We will often use that the inner product is linear in its first argument, and conjugate linear in its second:
$\left< \lambda u, v \right> = \lambda \left< u, v \right>$

$\left< u, \lambda v \right> = \overline{\lambda} \left< u, v \right>$

Here, $\overline{z}$ denotes the complex conjugate, which is defined by $\overline{x + iy} = x - iy$ for real $x, y \in \mathbb{R}$ . These are straightforward generalizations of the normal Euclidian inner product and norm on real vector spaces. In particular, this inner product equals the ‘normal’ inner product for real vectors.

Hermitian operators

Now, we are ready to define Hermitian operators:

Definition: A Hermitian or self-adjoint operator $A$ on a space $X$ with an inner product $\left< \cdot, \cdot \right> : X \times X \rightarrow \mathbb{R}$ is an operator for which
$\left< Ax, y \right> = \left< x, Ay \right>$

for all $x, y \in X$

By this definition, symmetric matrices with real elements are Hermitian. However, for matrices with complex elements, the condition is slightly different due to the complex conjugation in the second argument of the inner product.

The conjugate transpose $A^*$ of a complex matrix $A$ is defined by $A^* = \overline{A^\top}$ .

Theorem: A matrix $A$ with complex elements is Hermitian if and only if
$A = A^*$

Proof: We have $\left< Ax, y \right> = x^\top A^\top \overline{y}$ and $\left< x, Ay \right> = x^\top \overline{A} \overline{y}$ , so $\left< Ax, y \right> = \left< x, Ay \right> \iff x^\top A^\top \overline{y} = x^\top \overline{A} \overline{y}$ . This equality can only hold for all $x, y \in X$ if $A^\top = \overline{A}$ . Taking transposes from both sides, we see that this holds if and only if $A = A^*$ . $\square$

I want to emphasize that Hermicity can be seen as a generalization of symmetry: We have $\overline{A} = A$ if $A$ is a matrix with real elements, so every symmetric matrix with real elements is Hermitian.

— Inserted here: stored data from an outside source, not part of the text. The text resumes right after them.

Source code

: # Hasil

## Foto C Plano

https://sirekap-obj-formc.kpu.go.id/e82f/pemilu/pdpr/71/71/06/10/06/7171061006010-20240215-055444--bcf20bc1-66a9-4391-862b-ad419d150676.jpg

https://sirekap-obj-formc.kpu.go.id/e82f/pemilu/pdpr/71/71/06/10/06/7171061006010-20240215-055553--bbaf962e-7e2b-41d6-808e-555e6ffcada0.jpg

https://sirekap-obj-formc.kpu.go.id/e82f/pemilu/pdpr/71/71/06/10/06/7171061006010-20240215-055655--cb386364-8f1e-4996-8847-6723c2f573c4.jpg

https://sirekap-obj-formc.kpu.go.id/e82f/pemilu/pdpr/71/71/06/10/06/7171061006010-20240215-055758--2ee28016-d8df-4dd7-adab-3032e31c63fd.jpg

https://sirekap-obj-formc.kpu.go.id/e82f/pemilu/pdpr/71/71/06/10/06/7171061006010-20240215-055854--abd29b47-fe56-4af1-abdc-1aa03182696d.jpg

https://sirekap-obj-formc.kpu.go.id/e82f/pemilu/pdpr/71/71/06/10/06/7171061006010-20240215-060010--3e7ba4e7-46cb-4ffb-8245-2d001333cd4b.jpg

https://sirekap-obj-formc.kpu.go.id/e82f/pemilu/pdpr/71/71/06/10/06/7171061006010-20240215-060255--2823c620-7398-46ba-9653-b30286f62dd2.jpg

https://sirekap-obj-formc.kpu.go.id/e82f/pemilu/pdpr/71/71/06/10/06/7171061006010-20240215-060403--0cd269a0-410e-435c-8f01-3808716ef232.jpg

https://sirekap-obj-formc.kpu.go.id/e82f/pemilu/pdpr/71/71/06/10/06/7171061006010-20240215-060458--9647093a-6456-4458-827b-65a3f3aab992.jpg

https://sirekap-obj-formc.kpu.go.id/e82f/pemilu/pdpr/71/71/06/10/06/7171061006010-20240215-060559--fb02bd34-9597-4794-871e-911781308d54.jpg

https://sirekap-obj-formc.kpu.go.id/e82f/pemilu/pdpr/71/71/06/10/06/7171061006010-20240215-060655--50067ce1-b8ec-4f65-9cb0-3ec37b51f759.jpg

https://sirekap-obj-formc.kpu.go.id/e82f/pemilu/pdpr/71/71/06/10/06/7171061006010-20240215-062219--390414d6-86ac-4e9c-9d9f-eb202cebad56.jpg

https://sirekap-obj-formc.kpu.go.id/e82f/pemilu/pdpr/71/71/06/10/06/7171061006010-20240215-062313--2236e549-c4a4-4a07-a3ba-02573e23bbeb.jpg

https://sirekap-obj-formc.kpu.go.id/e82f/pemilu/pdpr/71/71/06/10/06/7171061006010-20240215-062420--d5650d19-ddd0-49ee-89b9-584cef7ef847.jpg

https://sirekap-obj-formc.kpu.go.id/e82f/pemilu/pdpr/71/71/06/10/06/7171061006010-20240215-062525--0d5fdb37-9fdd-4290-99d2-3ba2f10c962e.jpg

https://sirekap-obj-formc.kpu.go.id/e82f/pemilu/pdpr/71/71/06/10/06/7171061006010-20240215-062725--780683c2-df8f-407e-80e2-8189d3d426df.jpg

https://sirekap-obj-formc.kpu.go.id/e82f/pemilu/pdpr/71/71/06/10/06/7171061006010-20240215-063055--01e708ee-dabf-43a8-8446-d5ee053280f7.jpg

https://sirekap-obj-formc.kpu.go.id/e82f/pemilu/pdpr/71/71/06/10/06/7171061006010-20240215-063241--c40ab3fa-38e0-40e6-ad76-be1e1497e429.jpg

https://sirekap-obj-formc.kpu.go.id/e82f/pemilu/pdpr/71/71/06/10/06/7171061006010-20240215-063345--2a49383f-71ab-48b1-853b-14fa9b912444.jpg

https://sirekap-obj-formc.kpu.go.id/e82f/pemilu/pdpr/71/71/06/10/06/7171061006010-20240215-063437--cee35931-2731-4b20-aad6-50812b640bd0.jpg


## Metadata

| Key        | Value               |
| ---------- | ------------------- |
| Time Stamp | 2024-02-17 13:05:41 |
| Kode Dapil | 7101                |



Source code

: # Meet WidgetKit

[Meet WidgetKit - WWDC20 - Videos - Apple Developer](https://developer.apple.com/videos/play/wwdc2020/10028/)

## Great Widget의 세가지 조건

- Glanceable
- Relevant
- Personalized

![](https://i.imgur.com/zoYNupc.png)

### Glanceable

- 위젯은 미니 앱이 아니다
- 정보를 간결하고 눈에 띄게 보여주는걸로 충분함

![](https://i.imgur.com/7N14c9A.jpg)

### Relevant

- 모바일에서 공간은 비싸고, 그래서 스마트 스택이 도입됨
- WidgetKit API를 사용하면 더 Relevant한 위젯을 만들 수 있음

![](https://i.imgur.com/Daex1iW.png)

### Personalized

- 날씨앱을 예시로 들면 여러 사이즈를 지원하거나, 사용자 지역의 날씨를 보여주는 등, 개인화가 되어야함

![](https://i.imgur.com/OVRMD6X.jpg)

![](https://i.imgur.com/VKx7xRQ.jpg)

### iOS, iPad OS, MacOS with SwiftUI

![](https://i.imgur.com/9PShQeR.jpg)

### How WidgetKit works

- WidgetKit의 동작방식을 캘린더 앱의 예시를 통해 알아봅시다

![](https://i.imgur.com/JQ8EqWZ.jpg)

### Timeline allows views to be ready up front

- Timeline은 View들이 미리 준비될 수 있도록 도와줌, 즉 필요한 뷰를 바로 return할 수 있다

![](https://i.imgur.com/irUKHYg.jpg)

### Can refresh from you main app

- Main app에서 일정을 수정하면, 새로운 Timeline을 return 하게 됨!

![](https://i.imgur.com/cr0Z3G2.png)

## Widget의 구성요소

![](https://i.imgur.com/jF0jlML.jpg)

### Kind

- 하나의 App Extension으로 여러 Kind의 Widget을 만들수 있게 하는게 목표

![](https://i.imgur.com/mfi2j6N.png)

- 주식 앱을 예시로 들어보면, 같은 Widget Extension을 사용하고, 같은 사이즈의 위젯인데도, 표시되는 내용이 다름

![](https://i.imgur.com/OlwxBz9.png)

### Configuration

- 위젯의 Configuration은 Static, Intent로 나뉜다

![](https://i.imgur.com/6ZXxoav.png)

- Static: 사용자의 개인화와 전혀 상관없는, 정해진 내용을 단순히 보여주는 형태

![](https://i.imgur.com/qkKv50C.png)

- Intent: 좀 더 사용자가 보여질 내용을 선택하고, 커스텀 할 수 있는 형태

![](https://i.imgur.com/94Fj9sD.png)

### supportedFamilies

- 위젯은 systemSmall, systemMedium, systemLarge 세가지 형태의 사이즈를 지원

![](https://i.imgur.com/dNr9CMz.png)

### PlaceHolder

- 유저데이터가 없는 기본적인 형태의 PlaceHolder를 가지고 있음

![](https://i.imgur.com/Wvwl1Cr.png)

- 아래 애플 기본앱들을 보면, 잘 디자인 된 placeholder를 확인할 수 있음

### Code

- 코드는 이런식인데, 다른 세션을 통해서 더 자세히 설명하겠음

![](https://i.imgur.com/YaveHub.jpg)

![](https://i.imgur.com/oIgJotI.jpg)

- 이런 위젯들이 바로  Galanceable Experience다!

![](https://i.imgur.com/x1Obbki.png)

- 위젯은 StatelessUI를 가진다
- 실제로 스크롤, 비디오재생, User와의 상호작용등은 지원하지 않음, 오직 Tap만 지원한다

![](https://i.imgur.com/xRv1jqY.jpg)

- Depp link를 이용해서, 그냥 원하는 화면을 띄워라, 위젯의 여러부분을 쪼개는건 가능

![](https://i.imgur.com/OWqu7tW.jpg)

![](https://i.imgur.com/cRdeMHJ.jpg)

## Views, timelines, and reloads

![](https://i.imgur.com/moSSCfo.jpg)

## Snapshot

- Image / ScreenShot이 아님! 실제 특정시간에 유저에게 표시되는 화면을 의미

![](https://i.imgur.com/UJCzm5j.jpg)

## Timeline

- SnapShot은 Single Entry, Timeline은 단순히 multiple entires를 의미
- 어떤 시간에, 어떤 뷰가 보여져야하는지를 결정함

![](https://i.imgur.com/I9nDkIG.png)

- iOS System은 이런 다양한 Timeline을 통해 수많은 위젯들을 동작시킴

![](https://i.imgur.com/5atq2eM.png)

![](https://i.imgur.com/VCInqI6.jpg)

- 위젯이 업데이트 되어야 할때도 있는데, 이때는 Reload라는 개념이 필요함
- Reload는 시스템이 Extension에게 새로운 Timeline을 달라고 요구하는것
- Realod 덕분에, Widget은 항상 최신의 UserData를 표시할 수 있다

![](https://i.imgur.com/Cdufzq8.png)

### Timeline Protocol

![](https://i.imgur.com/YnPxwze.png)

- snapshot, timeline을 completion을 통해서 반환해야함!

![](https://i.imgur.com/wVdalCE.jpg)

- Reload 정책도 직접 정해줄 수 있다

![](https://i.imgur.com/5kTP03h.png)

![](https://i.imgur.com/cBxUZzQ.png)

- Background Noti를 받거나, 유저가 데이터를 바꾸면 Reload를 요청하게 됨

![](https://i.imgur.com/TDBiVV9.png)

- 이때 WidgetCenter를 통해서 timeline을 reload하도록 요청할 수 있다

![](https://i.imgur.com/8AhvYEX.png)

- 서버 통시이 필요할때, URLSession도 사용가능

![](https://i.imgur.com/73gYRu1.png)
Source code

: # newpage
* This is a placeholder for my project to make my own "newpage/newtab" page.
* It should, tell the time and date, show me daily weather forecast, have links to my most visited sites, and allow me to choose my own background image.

The spectral theorem for Hermitian matrices

Hermitian matrices have some pleasing properties, which can be used to prove a spectral theorem.

Lemma: The eigenvectors of a Hermitian matrix $A \in \mathbb{C}^{n \times n}$ have real eigenvalues.

Proof: Let $v$ be an eigenvector with eigenvalue $\lambda$ . Then $\lambda \left< v, v \right> = \left< \lambda v, v \right> = \left<Av, v \right> = \left< v, Av \right> = \left< v, \lambda v \right> = \overline{\lambda} \left< v, v \right>$ . It follows that $\lambda = \overline{\lambda}$ , so $\lambda$ must be real. $\square$

Recall that two vectors $x$ and $y$ are orthogonal if their inner product is zero, that is, $\left< x, y \right> = 0$ , that a set of vectors $V$ is orthogonal if every pair $v_1, v_2$ with $v_1 \not= v_2$ is orthogonal, and that it is orthonormal if it is orthogonal and every vector $v \in V$ has unit norm, that is, $||v|| = 1$ .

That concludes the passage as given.